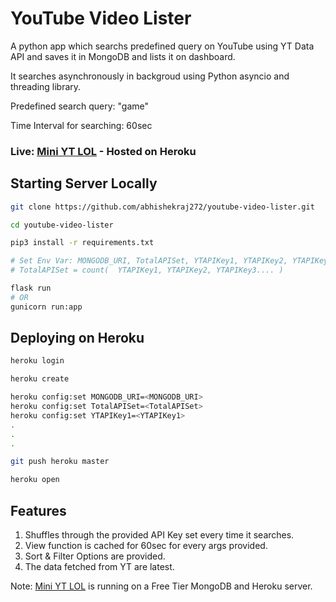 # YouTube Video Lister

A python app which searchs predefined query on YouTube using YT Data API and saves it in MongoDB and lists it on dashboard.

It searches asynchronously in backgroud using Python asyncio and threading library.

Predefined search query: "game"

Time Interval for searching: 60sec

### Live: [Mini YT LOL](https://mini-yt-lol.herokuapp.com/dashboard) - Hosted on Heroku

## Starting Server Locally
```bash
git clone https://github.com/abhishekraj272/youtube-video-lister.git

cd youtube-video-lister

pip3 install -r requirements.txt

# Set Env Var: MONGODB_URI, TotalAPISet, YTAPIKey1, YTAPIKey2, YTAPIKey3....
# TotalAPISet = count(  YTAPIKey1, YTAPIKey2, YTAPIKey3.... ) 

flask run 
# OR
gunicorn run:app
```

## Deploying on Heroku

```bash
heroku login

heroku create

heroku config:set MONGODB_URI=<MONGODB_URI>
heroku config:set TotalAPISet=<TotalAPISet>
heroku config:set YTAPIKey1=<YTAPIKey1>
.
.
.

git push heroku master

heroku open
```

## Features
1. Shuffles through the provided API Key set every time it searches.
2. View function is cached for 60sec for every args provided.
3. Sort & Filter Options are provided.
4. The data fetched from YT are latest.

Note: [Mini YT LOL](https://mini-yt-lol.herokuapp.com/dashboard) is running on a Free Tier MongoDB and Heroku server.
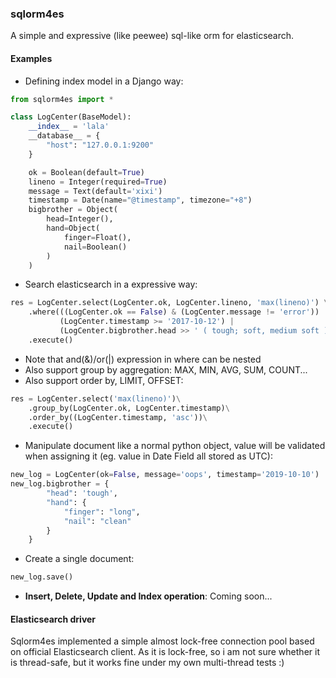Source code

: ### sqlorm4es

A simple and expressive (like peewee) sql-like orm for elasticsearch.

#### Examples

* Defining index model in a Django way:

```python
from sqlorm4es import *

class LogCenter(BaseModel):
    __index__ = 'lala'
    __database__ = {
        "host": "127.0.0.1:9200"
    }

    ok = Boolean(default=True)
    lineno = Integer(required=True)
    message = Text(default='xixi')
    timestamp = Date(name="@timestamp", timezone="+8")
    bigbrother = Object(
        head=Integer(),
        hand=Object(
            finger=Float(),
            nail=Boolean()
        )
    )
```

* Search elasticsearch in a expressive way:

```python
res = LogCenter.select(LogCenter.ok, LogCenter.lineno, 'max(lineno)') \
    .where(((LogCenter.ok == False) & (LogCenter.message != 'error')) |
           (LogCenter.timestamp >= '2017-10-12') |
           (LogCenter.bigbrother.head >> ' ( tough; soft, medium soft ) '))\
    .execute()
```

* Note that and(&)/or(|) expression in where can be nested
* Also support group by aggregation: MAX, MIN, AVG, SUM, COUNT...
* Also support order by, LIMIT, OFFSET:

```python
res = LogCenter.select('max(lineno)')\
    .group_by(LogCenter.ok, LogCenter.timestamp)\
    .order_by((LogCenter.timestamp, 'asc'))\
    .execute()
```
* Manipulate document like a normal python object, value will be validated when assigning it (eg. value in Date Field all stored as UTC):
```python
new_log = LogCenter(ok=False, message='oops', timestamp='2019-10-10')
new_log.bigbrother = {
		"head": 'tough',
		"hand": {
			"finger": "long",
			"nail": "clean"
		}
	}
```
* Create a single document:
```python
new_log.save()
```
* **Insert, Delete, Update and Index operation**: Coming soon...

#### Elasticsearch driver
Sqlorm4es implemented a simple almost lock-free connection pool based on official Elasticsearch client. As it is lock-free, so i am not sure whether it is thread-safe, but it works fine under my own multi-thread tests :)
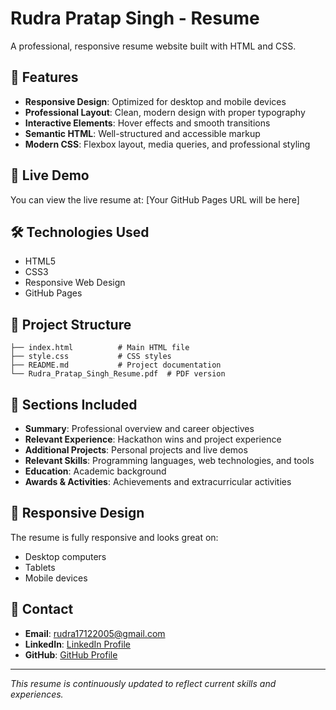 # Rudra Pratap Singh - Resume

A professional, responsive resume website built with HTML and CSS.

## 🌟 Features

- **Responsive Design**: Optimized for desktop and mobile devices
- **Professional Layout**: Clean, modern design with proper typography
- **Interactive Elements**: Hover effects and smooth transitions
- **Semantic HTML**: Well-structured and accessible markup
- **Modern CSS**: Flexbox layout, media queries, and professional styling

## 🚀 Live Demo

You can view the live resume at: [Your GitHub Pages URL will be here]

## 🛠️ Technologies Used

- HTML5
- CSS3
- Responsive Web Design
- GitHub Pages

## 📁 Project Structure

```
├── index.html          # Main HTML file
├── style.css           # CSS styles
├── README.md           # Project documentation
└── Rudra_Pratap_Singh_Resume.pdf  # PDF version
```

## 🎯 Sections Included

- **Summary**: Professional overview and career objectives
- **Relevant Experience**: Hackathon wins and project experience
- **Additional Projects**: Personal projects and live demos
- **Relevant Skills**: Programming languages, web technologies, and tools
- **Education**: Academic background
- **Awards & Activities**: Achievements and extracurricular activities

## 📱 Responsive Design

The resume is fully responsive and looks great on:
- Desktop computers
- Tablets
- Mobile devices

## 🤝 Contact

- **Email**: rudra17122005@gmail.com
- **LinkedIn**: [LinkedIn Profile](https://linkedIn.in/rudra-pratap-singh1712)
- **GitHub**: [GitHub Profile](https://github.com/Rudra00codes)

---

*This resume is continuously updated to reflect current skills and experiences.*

» Problem to solve: Search the listing for "support" and show every line where it occurs.

» Expected answer:
* Also support group by aggregation: MAX, MIN, AVG, SUM, COUNT...
* Also support order by, LIMIT, OFFSET:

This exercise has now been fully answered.